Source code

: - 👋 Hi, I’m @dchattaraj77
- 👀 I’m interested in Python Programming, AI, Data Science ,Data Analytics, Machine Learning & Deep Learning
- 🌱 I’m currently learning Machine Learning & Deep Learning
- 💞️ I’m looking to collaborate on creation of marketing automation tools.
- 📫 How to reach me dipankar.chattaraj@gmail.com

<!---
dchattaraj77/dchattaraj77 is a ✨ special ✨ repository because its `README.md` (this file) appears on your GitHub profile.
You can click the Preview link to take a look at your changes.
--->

= = = = = = =

### WORK INSTRUCTION
Nothing but the lines from the one with "- 💞️ I’m looking" through the final line of the data above should be output, exactly as written.

### TASK OUTPUT
- 💞️ I’m looking to collaborate on creation of marketing automation tools.
- 📫 How to reach me dipankar.chattaraj@gmail.com

<!---
dchattaraj77/dchattaraj77 is a ✨ special ✨ repository because its `README.md` (this file) appears on your GitHub profile.
You can click the Preview link to take a look at your changes.
--->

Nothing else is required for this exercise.